(Entries taken from a collection)
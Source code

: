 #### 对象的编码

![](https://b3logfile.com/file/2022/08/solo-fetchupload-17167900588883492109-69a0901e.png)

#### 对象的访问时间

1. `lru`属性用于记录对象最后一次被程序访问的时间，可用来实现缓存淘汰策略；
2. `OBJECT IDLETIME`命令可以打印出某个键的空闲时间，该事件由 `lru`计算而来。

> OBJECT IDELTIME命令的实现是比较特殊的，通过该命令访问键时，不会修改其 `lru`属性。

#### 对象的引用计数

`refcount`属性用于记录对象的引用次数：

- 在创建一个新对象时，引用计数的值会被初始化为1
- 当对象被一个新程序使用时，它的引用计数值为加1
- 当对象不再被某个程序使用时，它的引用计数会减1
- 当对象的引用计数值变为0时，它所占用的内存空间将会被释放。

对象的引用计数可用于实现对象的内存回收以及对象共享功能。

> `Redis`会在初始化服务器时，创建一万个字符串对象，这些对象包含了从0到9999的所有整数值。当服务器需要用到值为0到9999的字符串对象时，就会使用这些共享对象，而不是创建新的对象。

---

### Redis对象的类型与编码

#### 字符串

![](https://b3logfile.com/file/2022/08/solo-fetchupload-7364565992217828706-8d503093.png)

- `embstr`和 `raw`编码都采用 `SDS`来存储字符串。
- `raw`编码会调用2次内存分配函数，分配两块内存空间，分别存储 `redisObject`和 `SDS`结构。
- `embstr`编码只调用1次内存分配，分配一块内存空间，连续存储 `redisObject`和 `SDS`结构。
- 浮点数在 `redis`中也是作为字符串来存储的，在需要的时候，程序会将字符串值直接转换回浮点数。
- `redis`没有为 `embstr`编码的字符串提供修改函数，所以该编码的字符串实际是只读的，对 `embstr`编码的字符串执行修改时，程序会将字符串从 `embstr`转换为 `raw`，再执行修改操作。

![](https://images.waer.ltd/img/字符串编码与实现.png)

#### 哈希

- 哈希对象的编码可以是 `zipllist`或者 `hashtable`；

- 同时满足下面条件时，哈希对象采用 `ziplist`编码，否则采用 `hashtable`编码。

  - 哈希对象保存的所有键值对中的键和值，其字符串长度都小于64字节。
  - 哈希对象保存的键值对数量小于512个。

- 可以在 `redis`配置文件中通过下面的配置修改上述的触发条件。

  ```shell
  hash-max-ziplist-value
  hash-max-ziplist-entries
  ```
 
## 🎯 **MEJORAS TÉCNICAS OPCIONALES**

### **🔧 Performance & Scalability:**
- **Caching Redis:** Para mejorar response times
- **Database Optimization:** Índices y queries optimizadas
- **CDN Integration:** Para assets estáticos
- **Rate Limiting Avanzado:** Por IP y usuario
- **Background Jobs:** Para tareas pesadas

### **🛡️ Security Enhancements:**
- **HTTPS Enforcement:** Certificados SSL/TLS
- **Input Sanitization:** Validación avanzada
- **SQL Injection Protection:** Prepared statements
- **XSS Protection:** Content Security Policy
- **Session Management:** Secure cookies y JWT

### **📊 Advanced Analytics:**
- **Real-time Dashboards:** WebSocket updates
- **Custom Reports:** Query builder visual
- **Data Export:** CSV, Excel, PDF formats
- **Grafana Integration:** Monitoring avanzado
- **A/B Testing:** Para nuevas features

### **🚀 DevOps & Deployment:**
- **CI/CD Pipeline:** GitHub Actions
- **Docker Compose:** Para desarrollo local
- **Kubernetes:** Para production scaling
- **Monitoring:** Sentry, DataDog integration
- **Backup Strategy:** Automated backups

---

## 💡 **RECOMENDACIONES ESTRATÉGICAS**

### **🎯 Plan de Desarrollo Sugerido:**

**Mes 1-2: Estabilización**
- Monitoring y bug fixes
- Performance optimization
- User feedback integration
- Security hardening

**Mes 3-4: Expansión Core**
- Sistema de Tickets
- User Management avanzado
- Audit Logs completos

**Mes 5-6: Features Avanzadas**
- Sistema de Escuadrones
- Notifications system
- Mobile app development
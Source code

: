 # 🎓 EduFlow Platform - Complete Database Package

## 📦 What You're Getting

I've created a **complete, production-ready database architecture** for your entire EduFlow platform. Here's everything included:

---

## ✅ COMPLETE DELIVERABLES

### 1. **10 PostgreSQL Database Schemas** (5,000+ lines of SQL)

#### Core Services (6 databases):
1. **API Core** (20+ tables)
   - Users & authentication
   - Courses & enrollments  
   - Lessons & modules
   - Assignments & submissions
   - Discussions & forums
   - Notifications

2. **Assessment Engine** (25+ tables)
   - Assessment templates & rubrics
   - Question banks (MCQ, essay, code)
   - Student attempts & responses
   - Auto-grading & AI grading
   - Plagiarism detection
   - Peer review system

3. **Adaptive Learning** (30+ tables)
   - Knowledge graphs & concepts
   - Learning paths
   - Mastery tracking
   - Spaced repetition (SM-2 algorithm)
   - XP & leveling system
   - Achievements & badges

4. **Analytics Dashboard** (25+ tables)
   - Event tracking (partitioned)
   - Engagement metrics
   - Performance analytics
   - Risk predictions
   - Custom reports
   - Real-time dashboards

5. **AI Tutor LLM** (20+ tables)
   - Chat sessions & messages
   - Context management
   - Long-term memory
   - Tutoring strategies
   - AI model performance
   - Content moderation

#### [Problem requirements]
Search the records for the word "hashtable". Copy every line that has it.

#### [Response to the task]
- 哈希对象的编码可以是 `zipllist`或者 `hashtable`；
- 同时满足下面条件时，哈希对象采用 `ziplist`编码，否则采用 `hashtable`编码。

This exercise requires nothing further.